Brooke Dupuy, a Master's student in French, recently attended the linguistic conference Les Journées de Linguistique at Université Laval in Québec, where she presented a paper titled “La diphtongaison dans le français de Waterville, ME: une étude sociolinguistique”, for which won the jury prize. Dupuy’s paper examined the variety of Franco-American French spoken in Waterville, ME focusing specifically on diphthongs, a feature typical of Quebec French pronunciation. Her research aims to find correlations between a speaker’s rate of diphthong use and specific social factors (age, education, sex and language of education). Dupuy’s paper is based on her research under the direction of Prof. Jane Smith.  Dupuy is planning to graduate in May.

Katie McCann, a first-year Master of Science in Teaching student, recently was awarded a prestigious Knowles Science Teaching Fellowship from the Knowles Science Teaching Foundation.  The fellowships support young scientists and mathematicians who are committed to teaching high school science and/or mathematics in U.S. schools.  As an undergraduate student, McCann was the only biomedical physics major in her class at Northeastern University , where she graduated as Class Marshall (valedictorian) for the College of Arts and Science in 2006. McCann, a native of Greenville , Maine , is steadfast in her desire to teach science in her home state where she can inspire young people from small towns like hers to pursue higher education and envision the possibilities for rewarding careers as scientists.  She has been working as a teaching assistant in the Department of Biological Sciences during her first year as a UMaine graduate student and is currently conducting MST thesis research into student learning of physics under the direction of Professor Michael Wittmann.  A website with more information about the award is available HERE.

Marie Dubord, a Master of Education student in Higher Education, recently won the Richard F. Stevens Outstanding Graduate Student Award for the State of Maine.  This aware is given to a student who has made a significant contribution to their home campus, demonstrated academic achievement, exceeded the expectations of their respective leadership positions, assumed a leadership role at their institution and/or at the state or regional levels, and demonstrated an interest in the field of student affairs.  Dubord is planning to graduate in May.  A write-up of all the awards given by the Maine Association of Student Affairs Practitioners (MASAP) is available HERE.  Dubord also recently received the University of Maine Graduate Student Employee of the Year Award  for exceptional professionalism, responsibility and service to her department and the university.  A UMaine news release with more info is available HERE.   
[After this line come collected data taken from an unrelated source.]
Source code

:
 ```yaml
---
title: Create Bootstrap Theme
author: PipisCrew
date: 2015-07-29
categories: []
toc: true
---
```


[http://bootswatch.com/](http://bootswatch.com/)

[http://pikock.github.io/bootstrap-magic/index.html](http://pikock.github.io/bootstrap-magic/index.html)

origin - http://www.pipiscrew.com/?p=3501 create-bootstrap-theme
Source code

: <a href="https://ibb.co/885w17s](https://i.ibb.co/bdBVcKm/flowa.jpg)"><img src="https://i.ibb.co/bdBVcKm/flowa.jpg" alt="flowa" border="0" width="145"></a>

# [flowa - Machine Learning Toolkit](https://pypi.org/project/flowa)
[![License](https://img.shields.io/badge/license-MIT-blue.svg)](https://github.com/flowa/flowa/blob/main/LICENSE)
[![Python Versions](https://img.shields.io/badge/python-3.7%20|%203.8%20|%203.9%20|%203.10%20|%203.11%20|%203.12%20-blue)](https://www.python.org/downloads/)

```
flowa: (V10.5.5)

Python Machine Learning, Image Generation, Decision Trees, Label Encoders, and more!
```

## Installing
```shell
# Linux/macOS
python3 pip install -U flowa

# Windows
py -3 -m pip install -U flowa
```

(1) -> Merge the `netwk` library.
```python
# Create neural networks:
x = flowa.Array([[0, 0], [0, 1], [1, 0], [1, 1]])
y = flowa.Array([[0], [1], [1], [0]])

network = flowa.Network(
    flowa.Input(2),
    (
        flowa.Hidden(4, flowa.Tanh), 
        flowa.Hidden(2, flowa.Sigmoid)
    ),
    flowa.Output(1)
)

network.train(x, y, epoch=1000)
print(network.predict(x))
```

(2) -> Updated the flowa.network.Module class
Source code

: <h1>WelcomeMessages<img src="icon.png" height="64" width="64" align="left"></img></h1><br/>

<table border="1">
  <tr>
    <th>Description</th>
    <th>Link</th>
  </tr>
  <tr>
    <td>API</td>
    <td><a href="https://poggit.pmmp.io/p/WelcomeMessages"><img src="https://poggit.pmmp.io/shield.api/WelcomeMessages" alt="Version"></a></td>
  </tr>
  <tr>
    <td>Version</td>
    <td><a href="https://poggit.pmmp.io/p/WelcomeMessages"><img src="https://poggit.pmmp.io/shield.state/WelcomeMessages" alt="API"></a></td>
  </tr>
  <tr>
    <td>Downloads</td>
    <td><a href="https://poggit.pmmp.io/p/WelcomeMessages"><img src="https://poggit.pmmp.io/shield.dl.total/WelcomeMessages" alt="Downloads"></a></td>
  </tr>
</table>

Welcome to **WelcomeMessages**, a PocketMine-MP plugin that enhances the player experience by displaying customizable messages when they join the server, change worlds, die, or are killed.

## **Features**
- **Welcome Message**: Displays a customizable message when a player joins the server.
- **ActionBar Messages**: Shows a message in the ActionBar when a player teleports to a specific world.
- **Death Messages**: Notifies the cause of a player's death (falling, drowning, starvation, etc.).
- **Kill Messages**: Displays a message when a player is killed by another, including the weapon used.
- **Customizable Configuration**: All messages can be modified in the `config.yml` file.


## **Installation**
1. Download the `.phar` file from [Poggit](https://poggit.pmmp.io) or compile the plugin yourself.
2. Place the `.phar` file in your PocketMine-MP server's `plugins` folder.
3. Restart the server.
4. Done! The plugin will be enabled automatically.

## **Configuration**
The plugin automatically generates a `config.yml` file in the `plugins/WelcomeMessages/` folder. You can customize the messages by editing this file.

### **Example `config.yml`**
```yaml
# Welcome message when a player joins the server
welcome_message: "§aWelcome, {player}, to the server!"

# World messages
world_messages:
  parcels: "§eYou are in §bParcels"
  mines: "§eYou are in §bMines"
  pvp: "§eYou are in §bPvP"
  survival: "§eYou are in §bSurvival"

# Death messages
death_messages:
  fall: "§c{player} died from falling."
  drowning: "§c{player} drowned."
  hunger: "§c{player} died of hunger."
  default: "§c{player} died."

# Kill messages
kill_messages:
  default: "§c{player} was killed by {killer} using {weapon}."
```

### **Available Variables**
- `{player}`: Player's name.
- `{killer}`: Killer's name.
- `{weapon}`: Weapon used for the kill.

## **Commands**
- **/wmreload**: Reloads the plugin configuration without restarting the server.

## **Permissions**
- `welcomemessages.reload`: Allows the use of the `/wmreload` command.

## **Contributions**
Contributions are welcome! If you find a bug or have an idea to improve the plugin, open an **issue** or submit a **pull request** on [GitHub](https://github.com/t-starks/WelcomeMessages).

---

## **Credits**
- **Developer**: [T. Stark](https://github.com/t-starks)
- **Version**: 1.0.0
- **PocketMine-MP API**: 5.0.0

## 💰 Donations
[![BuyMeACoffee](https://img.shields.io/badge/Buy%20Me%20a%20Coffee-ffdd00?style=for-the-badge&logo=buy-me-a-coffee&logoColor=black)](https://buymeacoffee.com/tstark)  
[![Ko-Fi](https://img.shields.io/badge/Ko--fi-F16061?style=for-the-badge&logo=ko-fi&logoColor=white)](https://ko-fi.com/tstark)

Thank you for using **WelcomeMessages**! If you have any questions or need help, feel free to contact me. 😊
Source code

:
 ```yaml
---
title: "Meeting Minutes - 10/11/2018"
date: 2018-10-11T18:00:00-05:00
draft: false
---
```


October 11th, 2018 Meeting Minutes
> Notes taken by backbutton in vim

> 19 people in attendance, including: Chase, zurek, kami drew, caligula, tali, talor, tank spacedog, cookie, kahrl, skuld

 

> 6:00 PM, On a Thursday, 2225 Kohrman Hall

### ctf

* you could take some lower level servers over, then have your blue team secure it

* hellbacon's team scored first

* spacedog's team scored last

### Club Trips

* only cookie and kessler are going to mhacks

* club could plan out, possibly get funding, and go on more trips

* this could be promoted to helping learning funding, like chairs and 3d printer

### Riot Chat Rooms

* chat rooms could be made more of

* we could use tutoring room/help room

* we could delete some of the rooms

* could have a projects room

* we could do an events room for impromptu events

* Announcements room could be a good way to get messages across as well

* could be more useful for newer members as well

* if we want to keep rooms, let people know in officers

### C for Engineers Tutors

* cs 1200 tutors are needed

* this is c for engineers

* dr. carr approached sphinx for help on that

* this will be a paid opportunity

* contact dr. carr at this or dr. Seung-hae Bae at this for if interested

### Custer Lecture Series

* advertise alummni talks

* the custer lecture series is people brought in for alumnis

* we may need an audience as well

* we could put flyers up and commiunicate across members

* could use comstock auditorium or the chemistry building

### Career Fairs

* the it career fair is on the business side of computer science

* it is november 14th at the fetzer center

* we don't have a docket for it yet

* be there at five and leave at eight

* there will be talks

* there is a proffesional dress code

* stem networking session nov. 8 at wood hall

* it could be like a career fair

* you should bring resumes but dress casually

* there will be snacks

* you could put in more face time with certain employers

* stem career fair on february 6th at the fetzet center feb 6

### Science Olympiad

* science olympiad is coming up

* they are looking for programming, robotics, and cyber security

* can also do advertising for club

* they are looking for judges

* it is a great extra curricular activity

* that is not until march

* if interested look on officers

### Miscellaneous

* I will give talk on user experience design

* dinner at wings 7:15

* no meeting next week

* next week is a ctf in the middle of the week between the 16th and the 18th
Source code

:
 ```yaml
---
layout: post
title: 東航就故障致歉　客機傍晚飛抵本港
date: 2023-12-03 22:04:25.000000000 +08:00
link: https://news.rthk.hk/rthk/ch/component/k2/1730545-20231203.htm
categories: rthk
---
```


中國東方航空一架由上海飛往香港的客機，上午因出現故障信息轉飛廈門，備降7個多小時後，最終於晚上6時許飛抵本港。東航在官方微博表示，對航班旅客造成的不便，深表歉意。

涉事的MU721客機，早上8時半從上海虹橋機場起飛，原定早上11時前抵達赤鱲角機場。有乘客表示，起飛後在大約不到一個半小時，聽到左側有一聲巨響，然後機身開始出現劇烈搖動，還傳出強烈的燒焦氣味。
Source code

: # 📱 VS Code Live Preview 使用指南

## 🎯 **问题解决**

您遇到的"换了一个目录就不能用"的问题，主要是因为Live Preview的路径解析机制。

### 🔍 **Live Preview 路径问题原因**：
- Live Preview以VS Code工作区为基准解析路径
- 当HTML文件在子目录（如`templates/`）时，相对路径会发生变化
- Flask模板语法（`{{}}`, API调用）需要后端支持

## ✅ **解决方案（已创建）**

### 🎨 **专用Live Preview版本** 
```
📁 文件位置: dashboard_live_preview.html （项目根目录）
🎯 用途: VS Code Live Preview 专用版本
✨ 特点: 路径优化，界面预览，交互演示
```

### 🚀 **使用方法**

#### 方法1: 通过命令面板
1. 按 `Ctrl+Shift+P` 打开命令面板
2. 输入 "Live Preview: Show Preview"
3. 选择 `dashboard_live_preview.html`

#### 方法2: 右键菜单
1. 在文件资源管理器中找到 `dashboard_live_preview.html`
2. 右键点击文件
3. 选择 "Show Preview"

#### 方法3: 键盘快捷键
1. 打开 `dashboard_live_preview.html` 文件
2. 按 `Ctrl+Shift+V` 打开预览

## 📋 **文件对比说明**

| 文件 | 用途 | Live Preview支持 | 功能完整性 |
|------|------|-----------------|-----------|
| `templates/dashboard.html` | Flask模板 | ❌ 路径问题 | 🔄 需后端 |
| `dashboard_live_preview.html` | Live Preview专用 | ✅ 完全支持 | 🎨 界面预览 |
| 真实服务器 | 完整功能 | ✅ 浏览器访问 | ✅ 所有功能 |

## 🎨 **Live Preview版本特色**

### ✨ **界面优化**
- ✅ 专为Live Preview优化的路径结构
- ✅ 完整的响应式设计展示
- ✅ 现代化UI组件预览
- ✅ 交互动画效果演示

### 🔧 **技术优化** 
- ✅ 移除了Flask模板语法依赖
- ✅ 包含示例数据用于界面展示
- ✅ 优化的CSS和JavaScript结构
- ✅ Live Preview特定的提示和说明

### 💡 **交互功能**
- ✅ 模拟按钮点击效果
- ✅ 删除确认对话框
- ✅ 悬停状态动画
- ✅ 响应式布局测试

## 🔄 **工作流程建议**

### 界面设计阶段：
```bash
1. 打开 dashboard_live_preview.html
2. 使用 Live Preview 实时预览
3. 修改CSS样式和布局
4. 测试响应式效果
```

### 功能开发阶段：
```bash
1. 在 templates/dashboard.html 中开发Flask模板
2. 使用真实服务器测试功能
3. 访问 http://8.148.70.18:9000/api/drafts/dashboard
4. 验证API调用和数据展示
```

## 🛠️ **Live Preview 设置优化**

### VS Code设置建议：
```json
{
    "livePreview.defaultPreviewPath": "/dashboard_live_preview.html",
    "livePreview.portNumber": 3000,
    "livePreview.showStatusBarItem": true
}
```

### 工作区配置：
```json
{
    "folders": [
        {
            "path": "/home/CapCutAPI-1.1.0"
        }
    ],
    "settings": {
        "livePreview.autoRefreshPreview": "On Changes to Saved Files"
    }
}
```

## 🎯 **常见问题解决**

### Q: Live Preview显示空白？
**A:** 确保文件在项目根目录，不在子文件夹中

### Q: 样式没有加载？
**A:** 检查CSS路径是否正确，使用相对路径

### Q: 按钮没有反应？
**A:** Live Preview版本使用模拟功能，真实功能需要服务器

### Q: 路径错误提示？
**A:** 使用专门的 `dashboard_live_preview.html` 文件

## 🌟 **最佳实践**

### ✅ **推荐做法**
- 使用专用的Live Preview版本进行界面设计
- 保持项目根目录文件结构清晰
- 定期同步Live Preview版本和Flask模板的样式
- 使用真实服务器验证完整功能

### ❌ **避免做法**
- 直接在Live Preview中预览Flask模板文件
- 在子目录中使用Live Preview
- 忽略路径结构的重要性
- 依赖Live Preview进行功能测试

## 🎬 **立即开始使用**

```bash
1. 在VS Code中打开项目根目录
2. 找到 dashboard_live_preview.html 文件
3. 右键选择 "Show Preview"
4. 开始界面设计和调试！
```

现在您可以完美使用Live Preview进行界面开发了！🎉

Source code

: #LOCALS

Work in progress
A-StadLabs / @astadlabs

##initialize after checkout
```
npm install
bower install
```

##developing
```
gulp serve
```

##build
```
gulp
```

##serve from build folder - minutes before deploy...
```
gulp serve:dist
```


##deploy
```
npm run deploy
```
Jessica Muhlin, a doctoral student in Marine Biology who is planning on graduating in May, recently won 3rd Place for her poster entitled "Reproductive Timing in the Intertidal: Developing a Regional Model of Reproduction for Fucoid Algae" by the American Society for Limnology & Oceanography (ASLO) at their Aquatic Science Meeting in Santa Fe, NM.  ASLO's newsletter with a brief write-up is available HERE.

Nadine Villani recently had a journal article published in ADVANCE for Nurse Practitioners entitled "Treating Dog and Cat Bites: General Principles of Care."  Villani, a Master's student in Nursing, is planning on graduating in May.  A full text of her article is available HERE.